[DATASET EXTRACT Boundary: Start]
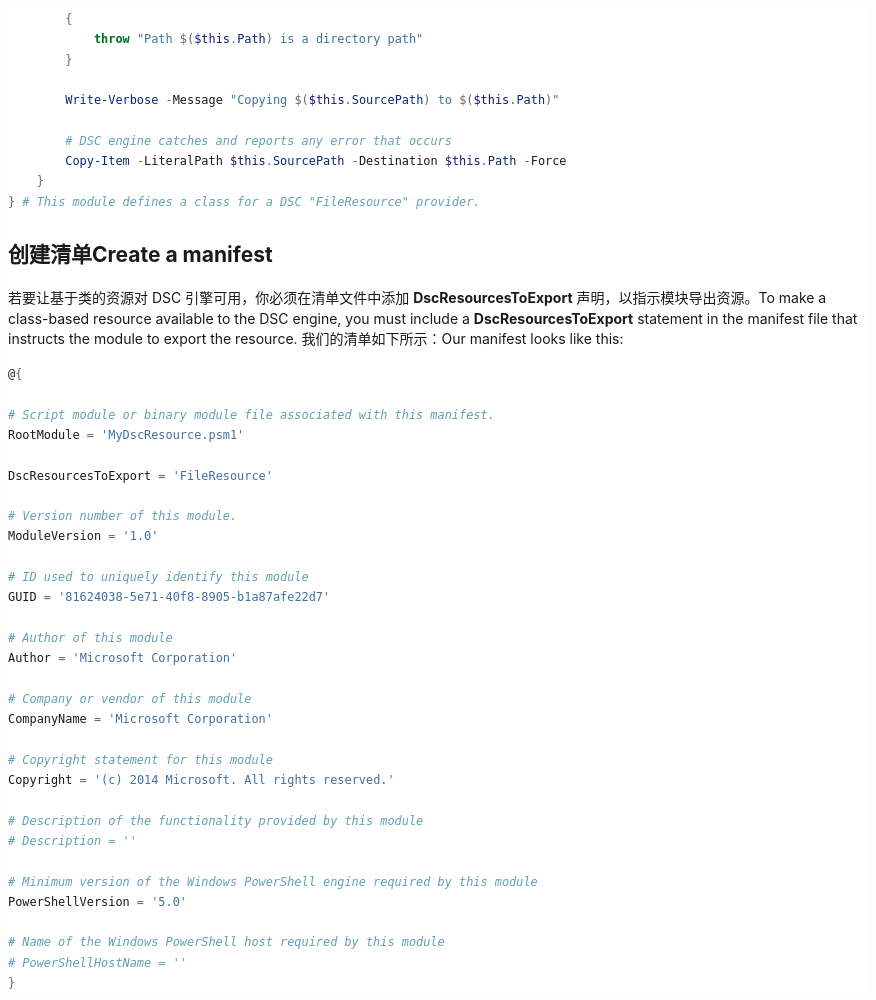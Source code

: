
 ```powershell
        {
            throw "Path $($this.Path) is a directory path"
        }

        Write-Verbose -Message "Copying $($this.SourcePath) to $($this.Path)"

        # DSC engine catches and reports any error that occurs
        Copy-Item -LiteralPath $this.SourcePath -Destination $this.Path -Force
    }
} # This module defines a class for a DSC "FileResource" provider.
```

## <a name="create-a-manifest"></a><span data-ttu-id="b3a62-140">创建清单</span><span class="sxs-lookup"><span data-stu-id="b3a62-140">Create a manifest</span></span>

<span data-ttu-id="b3a62-141">若要让基于类的资源对 DSC 引擎可用，你必须在清单文件中添加 **DscResourcesToExport** 声明，以指示模块导出资源。</span><span class="sxs-lookup"><span data-stu-id="b3a62-141">To make a class-based resource available to the DSC engine, you must include a **DscResourcesToExport** statement in the manifest file that instructs the module to export the resource.</span></span> <span data-ttu-id="b3a62-142">我们的清单如下所示：</span><span class="sxs-lookup"><span data-stu-id="b3a62-142">Our manifest looks like this:</span></span>

```powershell
@{

# Script module or binary module file associated with this manifest.
RootModule = 'MyDscResource.psm1'

DscResourcesToExport = 'FileResource'

# Version number of this module.
ModuleVersion = '1.0'

# ID used to uniquely identify this module
GUID = '81624038-5e71-40f8-8905-b1a87afe22d7'

# Author of this module
Author = 'Microsoft Corporation'

# Company or vendor of this module
CompanyName = 'Microsoft Corporation'

# Copyright statement for this module
Copyright = '(c) 2014 Microsoft. All rights reserved.'

# Description of the functionality provided by this module
# Description = ''

# Minimum version of the Windows PowerShell engine required by this module
PowerShellVersion = '5.0'

# Name of the Windows PowerShell host required by this module
# PowerShellHostName = ''
}
```
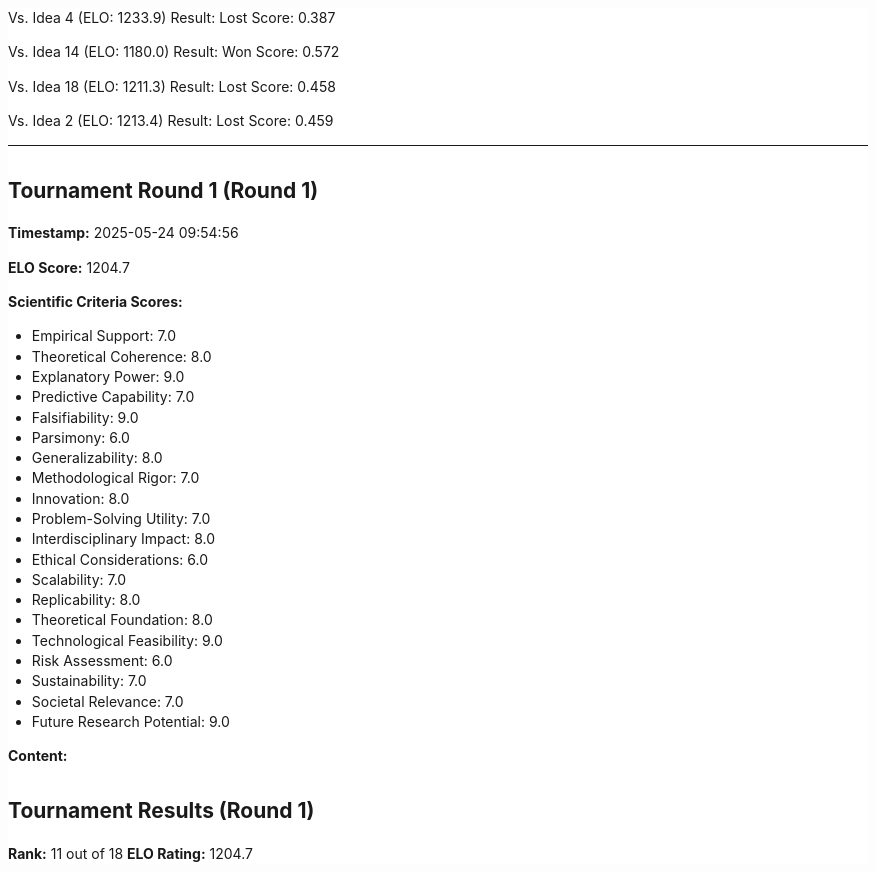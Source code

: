 Vs. Idea 4 (ELO: 1233.9)
Result: Lost
Score: 0.387

Vs. Idea 14 (ELO: 1180.0)
Result: Won
Score: 0.572

Vs. Idea 18 (ELO: 1211.3)
Result: Lost
Score: 0.458

Vs. Idea 2 (ELO: 1213.4)
Result: Lost
Score: 0.459


---

## Tournament Round 1 (Round 1)

**Timestamp:** 2025-05-24 09:54:56

**ELO Score:** 1204.7

**Scientific Criteria Scores:**

- Empirical Support: 7.0
- Theoretical Coherence: 8.0
- Explanatory Power: 9.0
- Predictive Capability: 7.0
- Falsifiability: 9.0
- Parsimony: 6.0
- Generalizability: 8.0
- Methodological Rigor: 7.0
- Innovation: 8.0
- Problem-Solving Utility: 7.0
- Interdisciplinary Impact: 8.0
- Ethical Considerations: 6.0
- Scalability: 7.0
- Replicability: 8.0
- Theoretical Foundation: 8.0
- Technological Feasibility: 9.0
- Risk Assessment: 6.0
- Sustainability: 7.0
- Societal Relevance: 7.0
- Future Research Potential: 9.0

**Content:**

## Tournament Results (Round 1)

**Rank:** 11 out of 18
**ELO Rating:** 1204.7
[DATASET EXTRACT Boundary: End]
Repeat the entries above exactly as written, but not their pictures.

ANSWER FOR THIS EXERCISE:
Source code

:
 ```powershell
        {
            throw "Path $($this.Path) is a directory path"
        }

        Write-Verbose -Message "Copying $($this.SourcePath) to $($this.Path)"

        # DSC engine catches and reports any error that occurs
        Copy-Item -LiteralPath $this.SourcePath -Destination $this.Path -Force
    }
} # This module defines a class for a DSC "FileResource" provider.
```

## <a name="create-a-manifest"></a><span data-ttu-id="b3a62-140">创建清单</span><span class="sxs-lookup"><span data-stu-id="b3a62-140">Create a manifest</span></span>

<span data-ttu-id="b3a62-141">若要让基于类的资源对 DSC 引擎可用，你必须在清单文件中添加 **DscResourcesToExport** 声明，以指示模块导出资源。</span><span class="sxs-lookup"><span data-stu-id="b3a62-141">To make a class-based resource available to the DSC engine, you must include a **DscResourcesToExport** statement in the manifest file that instructs the module to export the resource.</span></span> <span data-ttu-id="b3a62-142">我们的清单如下所示：</span><span class="sxs-lookup"><span data-stu-id="b3a62-142">Our manifest looks like this:</span></span>

```powershell
@{

# Script module or binary module file associated with this manifest.
RootModule = 'MyDscResource.psm1'

DscResourcesToExport = 'FileResource'

# Version number of this module.
ModuleVersion = '1.0'

# ID used to uniquely identify this module
GUID = '81624038-5e71-40f8-8905-b1a87afe22d7'

# Author of this module
Author = 'Microsoft Corporation'

# Company or vendor of this module
CompanyName = 'Microsoft Corporation'

# Copyright statement for this module
Copyright = '(c) 2014 Microsoft. All rights reserved.'

# Description of the functionality provided by this module
# Description = ''

# Minimum version of the Windows PowerShell engine required by this module
PowerShellVersion = '5.0'

# Name of the Windows PowerShell host required by this module
# PowerShellHostName = ''
}
```
Source code

: Vs. Idea 4 (ELO: 1233.9)
Result: Lost
Score: 0.387

Vs. Idea 14 (ELO: 1180.0)
Result: Won
Score: 0.572

Vs. Idea 18 (ELO: 1211.3)
Result: Lost
Score: 0.458

Vs. Idea 2 (ELO: 1213.4)
Result: Lost
Score: 0.459


---

## Tournament Round 1 (Round 1)

**Timestamp:** 2025-05-24 09:54:56

**ELO Score:** 1204.7

**Scientific Criteria Scores:**

- Empirical Support: 7.0
- Theoretical Coherence: 8.0
- Explanatory Power: 9.0
- Predictive Capability: 7.0
- Falsifiability: 9.0
- Parsimony: 6.0
- Generalizability: 8.0
- Methodological Rigor: 7.0
- Innovation: 8.0
- Problem-Solving Utility: 7.0
- Interdisciplinary Impact: 8.0
- Ethical Considerations: 6.0
- Scalability: 7.0
- Replicability: 8.0
- Theoretical Foundation: 8.0
- Technological Feasibility: 9.0
- Risk Assessment: 6.0
- Sustainability: 7.0
- Societal Relevance: 7.0
- Future Research Potential: 9.0

**Content:**

## Tournament Results (Round 1)

**Rank:** 11 out of 18
**ELO Rating:** 1204.7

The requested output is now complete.